Rentrons donc maintenant dans les terres et dirigeons-nous vers les Moëres. Ici, nous ne sommes ni sur l’eau ni sur la terre, mais dans d’immenses et fécondes prairies sillonnées de canaux, conquises par le continent sur la mer et qui, au commencement du dix-septième siècle encore, étaient, en quelque sorte, le déversoir qui recevait toutes les eaux insalubres des pays environnants et n’avaient guère pour habitants que des reptiles et des animaux aquatiques ; quant à l’homme, il fuyait prudemment ces lieux malsains. De grands travaux de dessèchement furent entrepris ; les Moëres françaises et belges sont non seulement habitables, mais peuplées de cultivateurs heureux des belles récoltes de houblon, de lin, de tabac, qu’ils font chaque année.
Les Moëres, grande et petite (moures , de moor, moer, marais, en flamand), forment dans leur vaste ensemble deux espèces de cuvettes ovales dont le fond, légèrement inférieur au niveau de la mer, est à environ 3 mètres au-dessous des plaines environnantes. Les eaux qui pourraient s’accumuler dans ces bas-fonds ne tarderaient pas à en refaire les lacs méphitiques d’autrefois sans ce réseau de rigoles qui les divisent en carrés réguliers, lui donnent l’aspect d’un gigantesque échiquier, reçoivent toutes les eaux inutiles et les rejettent au moyen de machines à feu et de moulins dans le Ringsloot (ring, cercle ; sloot, fossé), canal qui rejoint celui de la Cunette et dont le trop-plein s’écoule par le chenal de Dunkerque.

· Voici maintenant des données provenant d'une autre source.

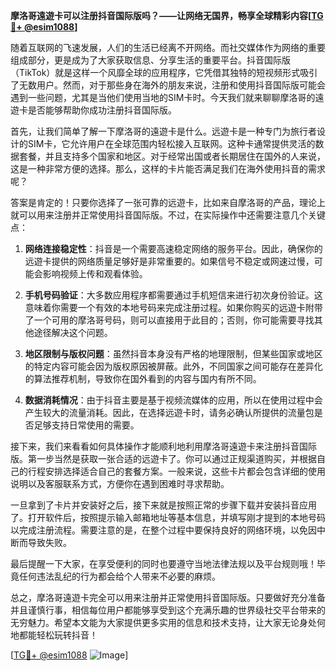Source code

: **摩洛哥遠遊卡可以注册抖音国际版吗？——让网络无国界，畅享全球精彩内容[[TG💪+ @esim1088](https://t.me/s/esim1088)]**

随着互联网的飞速发展，人们的生活已经离不开网络。而社交媒体作为网络的重要组成部分，更是成为了大家获取信息、分享生活的重要平台。抖音国际版（TikTok）就是这样一个风靡全球的应用程序，它凭借其独特的短视频形式吸引了无数用户。然而，对于那些身在海外的朋友来说，注册和使用抖音国际版可能会遇到一些问题，尤其是当他们使用当地的SIM卡时。今天我们就来聊聊摩洛哥的遠遊卡是否能够帮助你成功注册抖音国际版。

首先，让我们简单了解一下摩洛哥的遠遊卡是什么。远遊卡是一种专门为旅行者设计的SIM卡，它允许用户在全球范围内轻松接入互联网。这种卡通常提供灵活的数据套餐，并且支持多个国家和地区。对于经常出国或者长期居住在国外的人来说，这是一种非常方便的选择。那么，这样的卡片能否满足我们在海外使用抖音的需求呢？

答案是肯定的！只要你选择了一张可靠的远遊卡，比如来自摩洛哥的产品，理论上就可以用来注册并正常使用抖音国际版。不过，在实际操作中还需要注意几个关键点：

1. **网络连接稳定性**：抖音是一个需要高速稳定网络的服务平台。因此，确保你的远遊卡提供的网络质量足够好是非常重要的。如果信号不稳定或网速过慢，可能会影响视频上传和观看体验。
   
2. **手机号码验证**：大多数应用程序都需要通过手机短信来进行初次身份验证。这意味着你需要一个有效的本地号码来完成注册过程。如果你购买的远遊卡附带了一个可用的摩洛哥号码，则可以直接用于此目的；否则，你可能需要寻找其他途径解决这个问题。

3. **地区限制与版权问题**：虽然抖音本身没有严格的地理限制，但某些国家或地区的特定内容可能会因为版权原因被屏蔽。此外，不同国家之间可能存在差异化的算法推荐机制，导致你在国外看到的内容与国内有所不同。

4. **数据消耗情况**：由于抖音主要是基于视频流媒体的应用，所以在使用过程中会产生较大的流量消耗。因此，在选择远遊卡时，请务必确认所提供的流量包是否足够支持日常使用的需要。

接下来，我们来看看如何具体操作才能顺利地利用摩洛哥遠遊卡来注册抖音国际版。第一步当然是获取一张合适的远遊卡了。你可以通过正规渠道购买，并根据自己的行程安排选择适合自己的套餐方案。一般来说，这些卡片都会包含详细的使用说明以及客服联系方式，方便你在遇到困难时寻求帮助。

一旦拿到了卡片并安装好之后，接下来就是按照正常的步骤下载并安装抖音应用了。打开软件后，按照提示输入邮箱地址等基本信息，并填写刚才提到的本地号码以完成注册流程。需要注意的是，在整个过程中要保持良好的网络环境，以免因中断而导致失败。

最后提醒一下大家，在享受便利的同时也要遵守当地法律法规以及平台规则哦！毕竟任何违法乱纪的行为都会给个人带来不必要的麻烦。

总之，摩洛哥遠遊卡完全可以用来注册并正常使用抖音国际版。只要做好充分准备并且谨慎行事，相信每位用户都能够享受到这个充满乐趣的世界级社交平台带来的无穷魅力。希望本文能为大家提供更多实用的信息和技术支持，让大家无论身处何地都能轻松玩转抖音！

[[TG💪+ @esim1088](https://t.me/s/esim1088) ![Image](https://i.postimg.cc/4NQfJmqS/Snipaste-2025-05-13-00-14-12.png)]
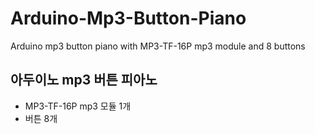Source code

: # Arduino-Mp3-Button-Piano
Arduino mp3 button piano with MP3-TF-16P mp3 module and 8 buttons

## 아두이노 mp3 버튼 피아노
- MP3-TF-16P mp3 모듈 1개
- 버튼 8개
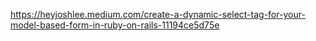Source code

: https://heyjoshlee.medium.com/create-a-dynamic-select-tag-for-your-model-based-form-in-ruby-on-rails-11194ce5d75e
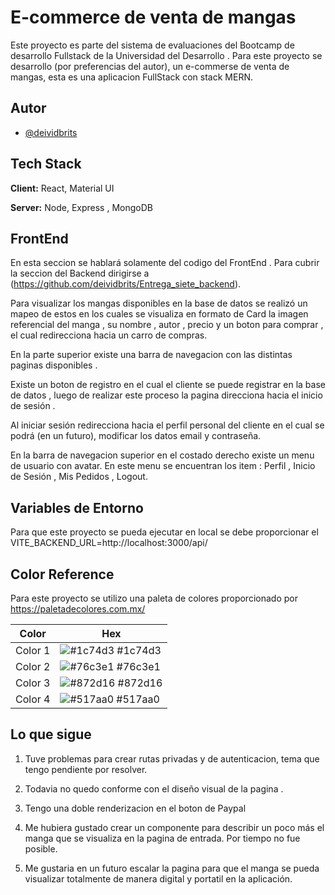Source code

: 
# E-commerce de venta de mangas 

Este proyecto es parte del sistema de evaluaciones del Bootcamp de desarrollo Fullstack de la Universidad del Desarrollo . 
Para este proyecto se desarrollo (por preferencias del autor), un e-commerse de venta de mangas, esta es una aplicacion 
FullStack con stack MERN. 



## Autor

- [@deividbrits](https://www.github.com/deividbrits)




## Tech Stack

**Client:** React, Material UI 

**Server:** Node, Express , MongoDB
 

## FrontEnd

En esta seccion se hablará solamente del codigo del FrontEnd . Para cubrir la seccion del Backend dirigirse a (https://github.com/deividbrits/Entrega_siete_backend). 

Para visualizar los mangas disponibles en la base de datos se realizó un mapeo de estos en los cuales se visualiza en formato de Card la imagen referencial del manga , su nombre , autor , precio y un boton para comprar , el cual redirecciona hacia un carro de compras.

En la parte superior existe una barra de navegacion con las distintas paginas disponibles .

Existe un boton de registro en el cual el cliente se puede registrar en la base de datos , luego de realizar este proceso la pagina direcciona hacia el inicio de sesión . 

Al iniciar sesión redirecciona hacia el perfil personal del cliente en el cual se podrá (en un futuro), modificar los datos email y contraseña. 

En la barra de navegacion superior en el costado derecho existe un menu de usuario con avatar. En este menu se encuentran los item : Perfil , Inicio de Sesión , Mis Pedidos , Logout. 
## Variables de Entorno

Para que este proyecto se pueda ejecutar en local se debe proporcionar el VITE_BACKEND_URL=http://localhost:3000/api/ 



## Color Reference

Para este proyecto se utilizo una paleta de colores proporcionado por https://paletadecolores.com.mx/

| Color             | Hex                                                                |
| ----------------- | ------------------------------------------------------------------ |
|  Color 1| ![#1c74d3](https://via.placeholder.com/10/1c74d3?text=+) #1c74d3 |
|  Color 2| ![#76c3e1](https://via.placeholder.com/10/76c3e1?text=+) #76c3e1 |
|  Color 3| ![#872d16](https://via.placeholder.com/10/872d16?text=+) #872d16 |
|  Color 4| ![#517aa0](https://via.placeholder.com/10/517aa0?text=+) #517aa0 |


## Lo que sigue 

1) Tuve problemas para crear rutas privadas y de autenticacion, tema que tengo pendiente por resolver. 

2) Todavia no quedo conforme con el diseño visual de la pagina . 

3) Tengo una doble renderizacion en el boton de Paypal 

4) Me hubiera gustado crear un componente para describir un poco más el manga que se visualiza en la pagina de entrada. Por tiempo no fue posible. 

5) Me gustaria en un futuro escalar la pagina para que el manga se pueda visualizar totalmente de manera digital y portatil en la aplicación. 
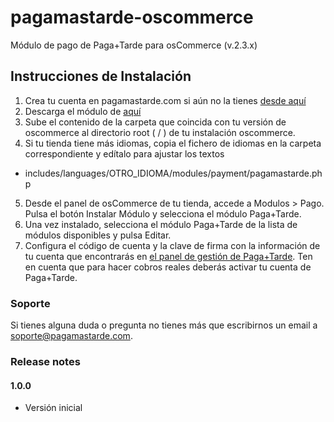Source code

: pagamastarde-oscommerce
================

Módulo de pago de Paga+Tarde para osCommerce (v.2.3.x)

## Instrucciones de Instalación

1. Crea tu cuenta en pagamastarde.com si aún no la tienes [desde aquí](https://bo.pagamastarde.com/)
2. Descarga el módulo de [aquí](https://github.com/pagantis/pagamastarde-oscommerce/releases)
3. Sube el contenido de la carpeta que coincida con tu versión de oscommerce al directorio root ( / ) de tu instalación oscommerce.
4. Si tu tienda tiene más idiomas, copia el fichero de idiomas en la carpeta correspondiente y edítalo para ajustar los textos
  - includes/languages/OTRO_IDIOMA/modules/payment/pagamastarde.php
5. Desde el panel de osCommerce de tu tienda, accede a Modulos > Pago. Pulsa el botón Instalar Módulo y selecciona el módulo Paga+Tarde.
6. Una vez instalado, selecciona el módulo Paga+Tarde de la lista de módulos disponibles y pulsa Editar.
7. Configura el código de cuenta y la clave de firma con la información de tu cuenta que encontrarás en [el panel de gestión de Paga+Tarde](https://bo.pagamastarde.com/shop). Ten en cuenta que para hacer cobros reales deberás activar tu cuenta de Paga+Tarde.

### Soporte

Si tienes alguna duda o pregunta no tienes más que escribirnos un email a soporte@pagamastarde.com.


### Release notes

#### 1.0.0

- Versión inicial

Les exhalaisons de ces marais avaient, en 1582, produit une peste qui fit à Hondschoote un grand nombre de victimes. Trente-sept années se passèrent encore pourtant avant qu’on songeât à préserver le pays d’une calamité nouvelle ; en 1619 seulement, un ingénieur belge, le baron Wenceslas de Cobergher, entreprit le dessèchement des marais et l’obtint par la création des canaux que vous voyez. Dès 1632, le village des Moëres était créé et comptait déjà cent quarante fermes dont les affaires prospéraient ; malheureusement, en 1646, les Espagnols, alors assiégés dans Dunkerque, rompirent les digues pour leur défense et le magnifique travail de Cobergher fut anéanti ; le malheureux mourut de chagrin.
Quant aux Moëres, malgré plusieurs tentatives toujours entravées par les guerres, elles restèrent englouties jusqu’au commencement de ce siècle. En 1802 enfin, et sous la direction de M. de Buyser, les rigoles, les canaux, les machines élévatoires, furent rétablis ; la contrée rentra dans une ère de prospérité que troublèrent, sans compromettre l’avenir, les invasions de 1814, 1815 et 1870. A cette dernière époque, les wateringues (ainsi se nomment les canalisations) furent sauvées de la destruction grâce à la fermeté et à l’intelligence du directeur des travaux hydrauliques, M. Raillard.
Plus riches, et produisant de plus précieuses récoltes que les hortillonnages d’Amiens, les wateringues sont de moins pittoresque aspect ; ainsi qu’eux, elles méritent d’être étudiées au point de vue pratique, et la pensée qui a présidé à leur conception est de celles que nous nous reprocherions de ne point expliquer en quelques lignes.
Les pays wateringues sont doublement favorisés. En même temps que le dessèchement est obtenu par l’évacuation des eaux surabondantes vers la mer, l’alimentation d’eau douce nécessaire à l’arrosement est assurée pour le temps plus ou moins prolongé des sécheresses. Les canaux qui reçoivent les eaux des rigoles, fossés d’assainissement qu’on nomme dans le pays des watergangs, se déversent dans d’autres canaux séparés de la mer par des écluses ; celles-ci s’ouvrent à marée basse et se ferment quand le flot revient, chassant ainsi les eaux salées et retenant les eaux douces.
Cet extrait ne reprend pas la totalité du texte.